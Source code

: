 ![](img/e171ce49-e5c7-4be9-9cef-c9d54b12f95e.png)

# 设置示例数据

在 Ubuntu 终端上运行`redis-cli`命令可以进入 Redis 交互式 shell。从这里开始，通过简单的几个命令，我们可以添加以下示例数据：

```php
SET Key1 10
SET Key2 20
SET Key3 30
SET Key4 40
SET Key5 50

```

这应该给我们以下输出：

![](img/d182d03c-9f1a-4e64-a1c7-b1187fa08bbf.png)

________

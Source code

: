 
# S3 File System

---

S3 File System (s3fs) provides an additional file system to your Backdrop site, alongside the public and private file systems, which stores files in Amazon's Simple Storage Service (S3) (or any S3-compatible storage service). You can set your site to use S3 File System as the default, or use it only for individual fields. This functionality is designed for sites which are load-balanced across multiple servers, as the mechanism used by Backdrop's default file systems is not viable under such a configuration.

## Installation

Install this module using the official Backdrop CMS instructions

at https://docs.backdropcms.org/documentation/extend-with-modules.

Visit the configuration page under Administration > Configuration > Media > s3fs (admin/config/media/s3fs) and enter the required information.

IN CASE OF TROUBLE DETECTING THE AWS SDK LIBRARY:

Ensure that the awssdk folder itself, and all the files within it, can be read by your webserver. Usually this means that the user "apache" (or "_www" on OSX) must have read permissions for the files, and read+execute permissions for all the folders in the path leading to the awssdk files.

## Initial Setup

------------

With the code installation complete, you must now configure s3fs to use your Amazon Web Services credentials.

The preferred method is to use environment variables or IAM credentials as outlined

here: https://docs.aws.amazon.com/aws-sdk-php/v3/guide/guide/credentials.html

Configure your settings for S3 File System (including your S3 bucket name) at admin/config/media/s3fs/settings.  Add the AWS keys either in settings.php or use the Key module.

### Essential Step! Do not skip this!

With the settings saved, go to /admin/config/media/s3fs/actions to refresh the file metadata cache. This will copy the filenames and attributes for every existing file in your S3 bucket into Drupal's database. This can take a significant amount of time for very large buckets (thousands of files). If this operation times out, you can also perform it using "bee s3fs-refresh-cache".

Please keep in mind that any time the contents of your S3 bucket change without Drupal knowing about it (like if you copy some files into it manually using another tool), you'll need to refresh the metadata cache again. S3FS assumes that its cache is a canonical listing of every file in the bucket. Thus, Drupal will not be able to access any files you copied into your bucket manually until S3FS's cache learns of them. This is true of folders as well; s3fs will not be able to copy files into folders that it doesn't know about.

________

Reprint exactly the lines above that start at the one with "Configure your settings" and end at the one with "### Essential Step! Do not skip this!", keeping both and adding none.

■ **WRITTEN RESPONSE**:
Configure your settings for S3 File System (including your S3 bucket name) at admin/config/media/s3fs/settings.  Add the AWS keys either in settings.php or use the Key module.

### Essential Step! Do not skip this!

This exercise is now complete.